Assinalemos alguns outros marcos da institucionalização da história da ciência no Brasil: criação do Núcleo de História da Ciência e da Tecnologia da Universidade de São Paulo (USP), juntamente com curso de pós-graduação e linha de pesquisa em história da ciência no Departamento de História (1973); do Centro de Lógica, Epistemologia e História, da Ciência da Universidade de Campinas (1974); do Museu de Astronomia e Ciências Afins (1985); da Casa de Oswaldo Cruz, vinculada à Fundação Oswaldo Cruz (1986); do Centro Simão Mathias de Estudos em História da Ciência, da Pontifícia Universidade Católica de São Paulo (1994), e seu curso de pós-graduação (1999); e do Grupo Interdisciplinar em Filosofia e História da Ciência, da Universidade Federal do Rio Grande do Sul (1996).

Em 1983 surgiu a Sociedade Brasileira de História da Ciência, cujo núcleo original era da USP; a partir de 1986 tiveram início os congressos nacionais a cada dois anos. Outra evidência desse processo de crescente institucionalização da história da ciência foi o aparecimento de periódicos específicos, como Cadernos de História da Ciência e Filosofia da Ciência (1980), Revista da Sociedade Brasileira de História da Ciência (1985), Perspicullum (1987), História, Ciências, Saúde – Manguinhos (1994) e Episteme (1996).

A partir desse quadro podem ser feitas correlações com o caso específico do IBHM. A primeira diz respeito à real importância da produção veiculada pela Revista Brasileira de História da Medicina, com ampla e ininterrupta circulação durante 15 anos, a partir de 1949, portanto seis anos antes da obra que é considerada o marco inaugural da história da ciência no Brasil. Além de veicular a produção em história da medicina, a revista divulgava reuniões, solenidades, palestras realizadas pelo IBHM e/ou outros institutos da Federação, tendo como temática majoritária nomes e fatos marcantes da história da medicina no Brasil. Desse modo, a criação do Instituto Brasileiro de História da Medicina em data relativamente próxima à da Academia Brasileira de História da Ciência e a produção veiculada por seu periódico colocam-no em um patamar de pioneirismo no campo da história da ciência no Brasil.

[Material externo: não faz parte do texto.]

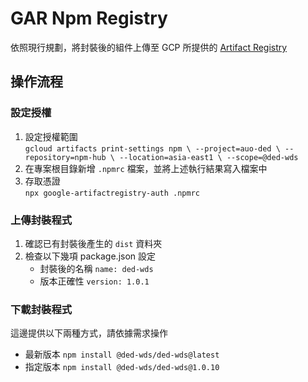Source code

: # GAR Npm Registry

依照現行規劃，將封裝後的組件上傳至 GCP 所提供的 [Artifact Registry](https://console.cloud.google.com/artifacts/npm/auo-ded/asia-east1/npm-hub/@ded-wds%2Fded-wds?project=auo-ded)

## 操作流程

### 設定授權

1. 設定授權範圍</br>
   `gcloud artifacts print-settings npm \
--project=auo-ded \
--repository=npm-hub \
--location=asia-east1 \
--scope=@ded-wds`
2. 在專案根目錄新增 `.npmrc` 檔案，並將上述執行結果寫入檔案中
3. 存取憑證</br>
   `npx google-artifactregistry-auth .npmrc`

### 上傳封裝程式

1. 確認已有封裝後產生的 `dist` 資料夾
2. 檢查以下幾項 package.json 設定
   - 封裝後的名稱 `name: ded-wds`
   - 版本正確性 `version: 1.0.1`

### 下載封裝程式

這邊提供以下兩種方式，請依據需求操作

- 最新版本
  `npm install @ded-wds/ded-wds@latest`
- 指定版本
  `npm install @ded-wds/ded-wds@1.0.10`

A concepção de história da medicina para Ivolino de Vasconcellos e no Instituto Brasileiro de História da Medicina

Antes de aprofundarmos a caracterização da ciência médica pela abordagem histórica de Ivolino de Vasconcellos e do IBHM, será traçado um breve quadro da produção historiográfica da revista. Ao longo de seus 15 anos de existência, além da edição especial relativa ao biênio 1969-1970, ela publicou 103 artigos relativos à história da medicina, em sua maioria derivados de palestras e debates ocorridos nas seções mensais do Instituto, realizadas quase sempre no salão nobre da Policlínica do Rio de Janeiro.

Essa produção foi marcada por forte veia biográfica, verificável em cinqüenta dos artigos, sobressaindo, em seguida, assuntos relativos às ciências médicas em geral. Entre os biografados, predominam os brasileiros, com 33 médicos e cientistas, seguidos pelos europeus e, em menor número, profissionais da América Latina. Nota-se, também, amplo predomínio de médicos brasileiros atuantes nos séculos XIX e XX.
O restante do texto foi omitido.